On October 10, 2014, the 3rd Circuit Court of Appeals decided Camico Mutual Ins. Co. v. Heffler, Radetich & Saitta, LLP, where it enforced a policy clause providing for repayment to the insurer of defense costs, and confirmed that a 2010 Pennsylvania Supreme Court decision had not invalidated such clauses. The court also determined the insured’s employee was performing “professional services” as defined in the policy notwithstanding the employee’s fraudulent conduct.

Underlying Matter

The insured Heffler, an accounting firm, had been appointed as the claims administrator for a $490 million settlement of a class action against BankAmerica Corporation. A senior claims analyst employed by Heffler committed fraud in the context of administering three class actions, including the BankAmerica action, by conspiring with others to file false claims, a portion of which the conspirators remitted to the Heffler employee. After the fraud was detected, a member of the BankAmerica class brought a new class action against Heffler seeking damages. The suit alleged breach of fiduciary duty, accounting malpractice and negligent supervision.

CAMICO initially funded Heffler’s defense, but later informed Heffler that it reserved its rights to recover defense costs that exceeded a $100,000 sub-limit in the policy concerning “misappropriation, misuse, theft or embezzlement.” While defending Heffler, CAMICO incurred costs in excess of the sub-limit. CAMICO ultimately filed a declaratory judgment against Heffler seeking, among other things, a claim for recovery of overpayment of defense costs. The district court granted summary judgment for CAMICO.

The Professional Services Definition

Under the policy, a former employee of Heffler would constitute an “Insured” in the context of the sub-limit only if the employee had been “performing Professional Services for [Heffler’s] benefit.” Heffler contended that its employee did not perform the professional services for its benefit because the income the employee secured in committing the fraud did not inure to Heffler. The court held this interpretation was too narrow. “If this were in fact the case, it is hard to imagine a situation in which the sub-limit at issue would apply. Whenever an employee was engaged in independent criminal conduct of this type – the benefits of which by definition would not inure to Heffler – he would immediately move outside the ambit” of the sub-limit provision. Because Heffler’s interpretation would render the sub-limit clause “surplusage,” the court rejected it.

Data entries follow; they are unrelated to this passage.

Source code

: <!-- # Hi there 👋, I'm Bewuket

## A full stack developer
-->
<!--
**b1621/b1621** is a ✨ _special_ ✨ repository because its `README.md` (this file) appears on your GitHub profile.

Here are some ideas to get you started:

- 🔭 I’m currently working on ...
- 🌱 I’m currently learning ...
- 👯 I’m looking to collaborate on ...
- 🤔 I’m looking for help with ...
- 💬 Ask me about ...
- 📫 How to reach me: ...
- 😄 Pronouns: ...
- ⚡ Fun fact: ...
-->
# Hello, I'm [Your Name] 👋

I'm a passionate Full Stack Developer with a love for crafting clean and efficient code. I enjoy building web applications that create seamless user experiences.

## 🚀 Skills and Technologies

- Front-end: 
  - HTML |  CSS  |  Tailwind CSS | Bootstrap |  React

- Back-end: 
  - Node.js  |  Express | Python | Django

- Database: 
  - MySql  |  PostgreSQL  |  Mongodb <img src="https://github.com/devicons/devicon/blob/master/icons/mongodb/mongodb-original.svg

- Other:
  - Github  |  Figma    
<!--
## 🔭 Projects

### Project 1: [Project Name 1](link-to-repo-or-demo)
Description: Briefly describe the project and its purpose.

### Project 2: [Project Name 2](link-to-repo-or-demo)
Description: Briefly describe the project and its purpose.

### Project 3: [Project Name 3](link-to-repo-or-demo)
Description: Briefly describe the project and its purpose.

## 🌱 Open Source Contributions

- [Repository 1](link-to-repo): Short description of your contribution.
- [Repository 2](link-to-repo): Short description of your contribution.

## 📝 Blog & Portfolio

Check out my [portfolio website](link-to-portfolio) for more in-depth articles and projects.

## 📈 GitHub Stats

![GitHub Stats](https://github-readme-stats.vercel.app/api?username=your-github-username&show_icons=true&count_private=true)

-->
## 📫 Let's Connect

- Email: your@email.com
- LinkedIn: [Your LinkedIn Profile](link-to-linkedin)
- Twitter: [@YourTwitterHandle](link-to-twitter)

The Reimbursement of Defense Costs Clause

In 2010, in American & Foreign Ins. Co. v. Jerry’s Sport Ctr., Inc., 2 A.3d 526 (Pa. 2010), the Pennsylvania Supreme Court had determined that insurers normally may not recoup costs expended in defense of an insured party. Heffler, relying on this precedent, contended that CAMICO was barred from seeking reimbursement of defense costs in excess of the sub-limit.

The 3rd Circuit observed that the Jerry’s Sport Center decision had qualified its decision, stating that the bar on repayment applied only “[w]here the insurance contract is silent about the insurer’s right to reimbursement of defense costs.” Here, however, the policy stated: “[i]f [CAMICO] pays any Claims Expenses or Damages … in excess of the applicable Limit of Liability, [Heffler] shall reimburse [CAMICO] these amounts within thirty (30) days of [CAMICO’s] request.” “This,” the Third Circuit recognized, was an “express provision in a written insurance contract” thus providing an exception to non-reimbursement of defenses costs.

Assessment

The Heffler decision is welcome, though expected, confirmation that under Pennsylvania law freedom of contract means that parties can draft exceptions to “default rules” announced by the courts. The decision is consistent with the view that other such provisions, such as clauses providing for “evenhanded interpretation” of the contact or that alter the scope of the “duty to defend,” are likewise fully enforceable. Separately, we note that even absent an express provision, the insured and insurer can agree to reimbursement of defense costs in the context of a particular claim. This can be accomplished via a carefully drafted “interim funding and non-waiver agreement.” Many insureds recognize the practical wisdom of so agreeing, in order to avoid forcing their insurer to commence a declaratory judgment action while the underlying case is proceeding.